Differences of the included REINVENT and the upstream REINVENT

We had to modify the publically available REINVENT model to be able to perform this analysis. The following changes were made and will be proposed to the upstream REINVENT repository:

  1. Bug fixes in the NLL calculation inside REINVENT. The upstream version calculates a wrong NLL for the longest SMILES in a batch
  2. Added support for random seeds. We had to modify the configuration parser to allow for an additional parameter and added a helper function to set the seed.
  3. Make logging of SMILES sampling optional. Sampling many SMILES (200M) was too slow because the tensorboard logger was creating too much disk i/o.
  4. Skip gradient computation when evaluating NLLs. REINVENT was always evaluating the gradient when computing the NLL for SMILES.

General Code Usage

The repository includes a Conda environment.yml file to create an Anaconda environment with all the required software dependencies.

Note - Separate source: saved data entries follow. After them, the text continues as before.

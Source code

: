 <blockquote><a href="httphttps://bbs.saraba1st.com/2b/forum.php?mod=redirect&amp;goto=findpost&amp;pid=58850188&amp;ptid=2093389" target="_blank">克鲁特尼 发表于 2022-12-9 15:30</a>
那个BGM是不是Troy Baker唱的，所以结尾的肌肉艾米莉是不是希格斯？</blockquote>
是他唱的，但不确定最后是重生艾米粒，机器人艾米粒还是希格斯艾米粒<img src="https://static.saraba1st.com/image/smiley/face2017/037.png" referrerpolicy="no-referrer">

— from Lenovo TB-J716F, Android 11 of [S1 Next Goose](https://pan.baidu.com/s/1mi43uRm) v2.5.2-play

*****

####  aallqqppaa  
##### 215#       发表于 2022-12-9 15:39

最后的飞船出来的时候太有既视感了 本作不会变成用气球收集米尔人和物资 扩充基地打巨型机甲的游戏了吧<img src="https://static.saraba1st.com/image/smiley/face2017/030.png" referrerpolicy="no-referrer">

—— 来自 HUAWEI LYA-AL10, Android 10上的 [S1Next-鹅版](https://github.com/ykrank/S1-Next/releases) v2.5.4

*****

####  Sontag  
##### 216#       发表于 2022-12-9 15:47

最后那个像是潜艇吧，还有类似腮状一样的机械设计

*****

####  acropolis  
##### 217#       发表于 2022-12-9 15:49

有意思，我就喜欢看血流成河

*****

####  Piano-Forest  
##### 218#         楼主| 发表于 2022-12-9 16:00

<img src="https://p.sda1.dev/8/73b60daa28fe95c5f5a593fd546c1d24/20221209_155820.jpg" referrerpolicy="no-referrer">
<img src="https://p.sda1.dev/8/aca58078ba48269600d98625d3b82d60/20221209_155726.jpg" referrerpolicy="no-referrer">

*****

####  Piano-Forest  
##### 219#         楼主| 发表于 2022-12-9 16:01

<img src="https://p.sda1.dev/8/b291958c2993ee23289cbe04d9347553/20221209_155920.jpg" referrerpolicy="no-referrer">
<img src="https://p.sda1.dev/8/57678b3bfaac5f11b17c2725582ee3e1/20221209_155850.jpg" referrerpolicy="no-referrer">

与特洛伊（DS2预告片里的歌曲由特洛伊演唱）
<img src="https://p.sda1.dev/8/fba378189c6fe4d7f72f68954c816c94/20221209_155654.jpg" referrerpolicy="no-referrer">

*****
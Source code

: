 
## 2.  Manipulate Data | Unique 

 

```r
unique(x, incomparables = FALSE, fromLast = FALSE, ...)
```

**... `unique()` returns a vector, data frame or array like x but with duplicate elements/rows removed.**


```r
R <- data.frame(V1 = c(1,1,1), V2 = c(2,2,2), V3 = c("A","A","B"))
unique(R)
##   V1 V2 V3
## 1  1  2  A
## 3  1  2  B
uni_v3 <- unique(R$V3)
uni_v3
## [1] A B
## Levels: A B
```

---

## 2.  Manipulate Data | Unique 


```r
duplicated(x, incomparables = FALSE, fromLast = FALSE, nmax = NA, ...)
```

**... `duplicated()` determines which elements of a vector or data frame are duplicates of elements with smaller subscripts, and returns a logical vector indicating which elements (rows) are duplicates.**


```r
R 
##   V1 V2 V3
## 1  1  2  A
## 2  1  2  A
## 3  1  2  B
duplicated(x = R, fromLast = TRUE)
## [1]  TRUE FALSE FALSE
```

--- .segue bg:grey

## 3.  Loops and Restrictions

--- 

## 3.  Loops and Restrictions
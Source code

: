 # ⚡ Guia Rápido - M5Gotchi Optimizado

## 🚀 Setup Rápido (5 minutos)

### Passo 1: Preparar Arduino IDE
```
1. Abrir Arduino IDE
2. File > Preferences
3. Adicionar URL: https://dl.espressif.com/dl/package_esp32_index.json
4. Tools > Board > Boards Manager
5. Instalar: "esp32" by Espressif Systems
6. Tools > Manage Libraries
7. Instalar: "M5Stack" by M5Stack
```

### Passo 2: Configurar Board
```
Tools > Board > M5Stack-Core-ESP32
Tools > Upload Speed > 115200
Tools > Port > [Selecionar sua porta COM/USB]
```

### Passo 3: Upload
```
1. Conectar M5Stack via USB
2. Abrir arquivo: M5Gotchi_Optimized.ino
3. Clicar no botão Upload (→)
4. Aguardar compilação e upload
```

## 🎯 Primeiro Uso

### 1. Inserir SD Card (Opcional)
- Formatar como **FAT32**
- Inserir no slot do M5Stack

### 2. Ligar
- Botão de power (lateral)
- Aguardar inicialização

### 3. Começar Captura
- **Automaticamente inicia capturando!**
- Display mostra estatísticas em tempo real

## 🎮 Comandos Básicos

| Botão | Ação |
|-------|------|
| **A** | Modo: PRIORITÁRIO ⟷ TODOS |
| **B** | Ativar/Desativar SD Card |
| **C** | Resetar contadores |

git clone https://github.com/tblaschke/reinvent-multi-target
cd reinvent-multi-target
conda env create -f environment.yml
conda activate einvent_shared.v2.1

From here start a Jupyter Notebook Server and check out the notebooks and their description.

Generated Molecules and Fine-Tuned Models

Due to file size restriction in GitHub we had to deposit the fine-tuned models, the 200M sampled compounds including their fingerprints and descriptors on [Zenodo] (https://zenodo.org/record/4594647/).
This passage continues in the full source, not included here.